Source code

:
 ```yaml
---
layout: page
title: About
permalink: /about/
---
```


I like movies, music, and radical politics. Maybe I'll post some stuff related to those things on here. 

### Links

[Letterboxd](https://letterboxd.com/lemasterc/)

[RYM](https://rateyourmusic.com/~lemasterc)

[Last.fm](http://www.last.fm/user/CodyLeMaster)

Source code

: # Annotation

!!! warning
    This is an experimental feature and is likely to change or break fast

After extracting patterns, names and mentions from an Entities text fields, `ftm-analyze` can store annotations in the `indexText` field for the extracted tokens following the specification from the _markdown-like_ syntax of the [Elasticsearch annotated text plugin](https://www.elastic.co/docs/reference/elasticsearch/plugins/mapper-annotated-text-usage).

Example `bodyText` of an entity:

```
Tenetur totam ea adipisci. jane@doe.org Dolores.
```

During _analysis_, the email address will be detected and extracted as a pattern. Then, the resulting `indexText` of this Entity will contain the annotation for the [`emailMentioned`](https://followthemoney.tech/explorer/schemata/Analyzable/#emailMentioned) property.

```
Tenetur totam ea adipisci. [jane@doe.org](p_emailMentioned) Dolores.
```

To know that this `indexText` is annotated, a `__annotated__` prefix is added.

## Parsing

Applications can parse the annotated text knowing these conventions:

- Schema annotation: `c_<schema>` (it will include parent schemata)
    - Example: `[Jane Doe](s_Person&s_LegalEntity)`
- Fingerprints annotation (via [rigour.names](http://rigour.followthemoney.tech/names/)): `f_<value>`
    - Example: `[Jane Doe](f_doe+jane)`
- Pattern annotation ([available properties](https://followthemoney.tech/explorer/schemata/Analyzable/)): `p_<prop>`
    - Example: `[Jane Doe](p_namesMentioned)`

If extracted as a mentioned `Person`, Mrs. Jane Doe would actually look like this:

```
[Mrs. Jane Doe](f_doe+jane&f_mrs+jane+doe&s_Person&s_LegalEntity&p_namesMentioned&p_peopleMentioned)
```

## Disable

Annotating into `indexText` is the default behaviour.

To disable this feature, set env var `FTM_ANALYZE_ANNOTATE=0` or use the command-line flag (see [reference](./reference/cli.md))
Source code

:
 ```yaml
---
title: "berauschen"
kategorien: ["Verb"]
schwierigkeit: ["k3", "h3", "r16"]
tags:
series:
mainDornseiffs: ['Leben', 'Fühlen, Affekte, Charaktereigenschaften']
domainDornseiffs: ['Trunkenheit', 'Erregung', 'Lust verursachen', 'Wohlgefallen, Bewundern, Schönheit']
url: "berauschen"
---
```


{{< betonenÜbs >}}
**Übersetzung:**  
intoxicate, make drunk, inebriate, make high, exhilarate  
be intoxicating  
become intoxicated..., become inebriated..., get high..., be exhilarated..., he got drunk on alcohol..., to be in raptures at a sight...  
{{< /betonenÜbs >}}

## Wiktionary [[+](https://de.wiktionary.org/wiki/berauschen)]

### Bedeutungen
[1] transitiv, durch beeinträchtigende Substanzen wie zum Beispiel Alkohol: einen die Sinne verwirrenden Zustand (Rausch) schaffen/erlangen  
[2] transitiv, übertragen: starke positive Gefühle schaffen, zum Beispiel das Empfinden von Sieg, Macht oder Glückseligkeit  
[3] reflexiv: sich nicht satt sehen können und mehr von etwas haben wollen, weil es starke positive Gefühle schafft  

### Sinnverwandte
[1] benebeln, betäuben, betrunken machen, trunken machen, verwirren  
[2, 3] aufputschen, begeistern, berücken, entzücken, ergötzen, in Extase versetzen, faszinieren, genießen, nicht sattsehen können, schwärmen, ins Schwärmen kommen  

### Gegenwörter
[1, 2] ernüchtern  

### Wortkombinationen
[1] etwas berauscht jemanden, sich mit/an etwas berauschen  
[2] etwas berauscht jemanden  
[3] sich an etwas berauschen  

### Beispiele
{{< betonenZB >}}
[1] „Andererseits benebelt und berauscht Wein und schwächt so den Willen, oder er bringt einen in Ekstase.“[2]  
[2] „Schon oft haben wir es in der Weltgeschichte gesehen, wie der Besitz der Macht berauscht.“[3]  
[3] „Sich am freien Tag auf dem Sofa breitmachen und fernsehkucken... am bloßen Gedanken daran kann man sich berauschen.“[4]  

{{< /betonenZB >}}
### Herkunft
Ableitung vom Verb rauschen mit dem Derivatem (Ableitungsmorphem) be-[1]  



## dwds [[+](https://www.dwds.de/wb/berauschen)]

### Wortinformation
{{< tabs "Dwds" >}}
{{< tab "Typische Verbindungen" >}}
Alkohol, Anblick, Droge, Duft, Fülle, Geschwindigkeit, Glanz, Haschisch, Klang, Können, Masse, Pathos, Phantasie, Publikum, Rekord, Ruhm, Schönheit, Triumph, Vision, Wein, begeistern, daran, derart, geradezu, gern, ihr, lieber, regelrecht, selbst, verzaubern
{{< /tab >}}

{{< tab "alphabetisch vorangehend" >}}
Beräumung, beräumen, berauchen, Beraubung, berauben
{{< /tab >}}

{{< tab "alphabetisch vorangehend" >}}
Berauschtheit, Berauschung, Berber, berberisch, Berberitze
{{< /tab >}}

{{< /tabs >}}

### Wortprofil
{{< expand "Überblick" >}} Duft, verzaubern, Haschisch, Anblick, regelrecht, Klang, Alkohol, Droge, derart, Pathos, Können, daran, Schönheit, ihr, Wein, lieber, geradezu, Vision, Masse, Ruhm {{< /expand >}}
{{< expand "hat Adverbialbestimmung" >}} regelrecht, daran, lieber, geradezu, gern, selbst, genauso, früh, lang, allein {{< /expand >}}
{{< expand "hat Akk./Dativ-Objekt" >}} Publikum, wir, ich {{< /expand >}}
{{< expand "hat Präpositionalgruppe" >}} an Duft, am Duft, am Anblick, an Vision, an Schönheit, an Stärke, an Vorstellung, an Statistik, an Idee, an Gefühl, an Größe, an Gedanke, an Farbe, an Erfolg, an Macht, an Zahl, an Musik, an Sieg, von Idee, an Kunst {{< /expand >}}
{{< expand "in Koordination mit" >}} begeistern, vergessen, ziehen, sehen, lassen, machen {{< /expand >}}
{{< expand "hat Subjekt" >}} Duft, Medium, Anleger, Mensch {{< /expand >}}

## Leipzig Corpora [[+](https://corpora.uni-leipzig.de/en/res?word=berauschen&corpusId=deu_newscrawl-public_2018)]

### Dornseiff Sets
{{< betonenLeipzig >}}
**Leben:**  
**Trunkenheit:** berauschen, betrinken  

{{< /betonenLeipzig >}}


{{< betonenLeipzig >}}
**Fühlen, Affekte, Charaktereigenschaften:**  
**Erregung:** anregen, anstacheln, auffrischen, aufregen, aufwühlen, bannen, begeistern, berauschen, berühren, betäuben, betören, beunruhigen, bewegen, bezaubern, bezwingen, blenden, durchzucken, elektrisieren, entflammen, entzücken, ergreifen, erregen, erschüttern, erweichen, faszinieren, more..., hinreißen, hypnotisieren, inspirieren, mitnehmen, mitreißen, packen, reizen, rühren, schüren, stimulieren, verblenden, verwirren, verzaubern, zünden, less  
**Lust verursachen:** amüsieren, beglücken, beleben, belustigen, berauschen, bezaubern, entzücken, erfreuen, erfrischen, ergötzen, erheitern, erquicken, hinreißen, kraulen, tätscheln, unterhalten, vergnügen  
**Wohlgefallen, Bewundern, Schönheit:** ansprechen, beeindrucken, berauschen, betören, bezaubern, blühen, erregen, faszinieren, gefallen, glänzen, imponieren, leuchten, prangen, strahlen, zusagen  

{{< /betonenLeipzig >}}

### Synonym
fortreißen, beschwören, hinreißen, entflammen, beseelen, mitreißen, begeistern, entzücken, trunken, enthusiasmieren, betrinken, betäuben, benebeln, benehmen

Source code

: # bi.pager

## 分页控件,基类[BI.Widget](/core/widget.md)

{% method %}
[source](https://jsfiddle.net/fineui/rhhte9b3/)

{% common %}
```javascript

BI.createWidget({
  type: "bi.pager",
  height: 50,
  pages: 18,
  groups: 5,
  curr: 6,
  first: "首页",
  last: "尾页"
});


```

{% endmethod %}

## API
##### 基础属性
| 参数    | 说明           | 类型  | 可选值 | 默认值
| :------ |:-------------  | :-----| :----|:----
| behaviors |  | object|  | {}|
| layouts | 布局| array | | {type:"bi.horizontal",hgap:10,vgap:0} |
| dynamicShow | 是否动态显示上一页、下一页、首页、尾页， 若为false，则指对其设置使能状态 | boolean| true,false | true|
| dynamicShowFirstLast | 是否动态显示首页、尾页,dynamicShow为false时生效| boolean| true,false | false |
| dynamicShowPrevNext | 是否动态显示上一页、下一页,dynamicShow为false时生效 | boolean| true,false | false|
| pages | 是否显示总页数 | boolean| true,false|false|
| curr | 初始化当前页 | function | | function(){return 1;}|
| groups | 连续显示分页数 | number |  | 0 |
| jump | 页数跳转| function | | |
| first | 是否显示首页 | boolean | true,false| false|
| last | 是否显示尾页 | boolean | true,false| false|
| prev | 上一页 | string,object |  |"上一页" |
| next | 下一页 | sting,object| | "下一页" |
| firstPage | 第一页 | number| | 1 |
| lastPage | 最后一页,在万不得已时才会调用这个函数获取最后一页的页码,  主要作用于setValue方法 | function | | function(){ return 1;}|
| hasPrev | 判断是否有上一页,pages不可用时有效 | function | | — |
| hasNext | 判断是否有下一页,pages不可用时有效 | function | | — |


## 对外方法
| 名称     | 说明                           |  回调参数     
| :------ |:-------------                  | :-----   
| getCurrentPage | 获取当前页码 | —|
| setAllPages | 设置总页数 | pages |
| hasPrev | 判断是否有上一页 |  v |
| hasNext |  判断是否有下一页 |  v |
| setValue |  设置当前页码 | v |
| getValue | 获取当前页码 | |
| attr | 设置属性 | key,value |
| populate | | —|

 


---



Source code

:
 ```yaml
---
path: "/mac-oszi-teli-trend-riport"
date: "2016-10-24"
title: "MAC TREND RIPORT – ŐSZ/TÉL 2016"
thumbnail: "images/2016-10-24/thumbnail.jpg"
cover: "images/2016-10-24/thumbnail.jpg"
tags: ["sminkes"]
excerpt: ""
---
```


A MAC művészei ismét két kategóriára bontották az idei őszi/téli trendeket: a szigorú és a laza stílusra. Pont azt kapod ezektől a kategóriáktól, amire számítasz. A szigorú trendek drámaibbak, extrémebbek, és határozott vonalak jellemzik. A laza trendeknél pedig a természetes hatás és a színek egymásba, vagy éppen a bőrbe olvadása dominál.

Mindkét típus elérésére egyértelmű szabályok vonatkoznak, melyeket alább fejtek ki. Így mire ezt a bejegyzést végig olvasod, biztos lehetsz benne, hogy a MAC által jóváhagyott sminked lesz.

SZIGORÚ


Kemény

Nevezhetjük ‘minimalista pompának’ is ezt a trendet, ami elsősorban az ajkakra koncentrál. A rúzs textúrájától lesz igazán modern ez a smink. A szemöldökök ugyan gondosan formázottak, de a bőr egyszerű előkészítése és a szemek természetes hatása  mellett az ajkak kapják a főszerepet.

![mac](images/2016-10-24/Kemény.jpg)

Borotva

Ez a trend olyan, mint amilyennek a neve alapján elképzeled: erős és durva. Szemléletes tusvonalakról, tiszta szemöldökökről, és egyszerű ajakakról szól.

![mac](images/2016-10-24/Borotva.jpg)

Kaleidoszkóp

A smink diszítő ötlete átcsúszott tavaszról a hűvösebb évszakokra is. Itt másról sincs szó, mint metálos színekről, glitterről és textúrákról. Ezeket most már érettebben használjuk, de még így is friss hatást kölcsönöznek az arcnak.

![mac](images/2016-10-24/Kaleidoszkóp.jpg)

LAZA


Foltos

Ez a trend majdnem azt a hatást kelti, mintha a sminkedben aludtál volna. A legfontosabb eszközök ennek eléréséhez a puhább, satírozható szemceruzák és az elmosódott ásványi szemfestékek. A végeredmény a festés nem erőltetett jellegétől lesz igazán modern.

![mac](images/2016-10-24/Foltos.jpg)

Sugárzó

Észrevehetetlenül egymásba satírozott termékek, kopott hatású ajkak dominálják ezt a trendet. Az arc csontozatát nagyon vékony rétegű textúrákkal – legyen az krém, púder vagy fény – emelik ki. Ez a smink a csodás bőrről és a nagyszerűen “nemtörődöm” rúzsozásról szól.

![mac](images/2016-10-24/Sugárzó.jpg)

======

• Exercise details
Where a line in the material contains "Sieg", copy that line.

• Answer
[2] transitiv, übertragen: starke positive Gefühle schaffen, zum Beispiel das Empfinden von Sieg, Macht oder Glückseligkeit  
{{< expand "hat Präpositionalgruppe" >}} an Duft, am Duft, am Anblick, an Vision, an Schönheit, an Stärke, an Vorstellung, an Statistik, an Idee, an Gefühl, an Größe, an Gedanke, an Farbe, an Erfolg, an Macht, an Zahl, an Musik, an Sieg, von Idee, an Kunst {{< /expand >}}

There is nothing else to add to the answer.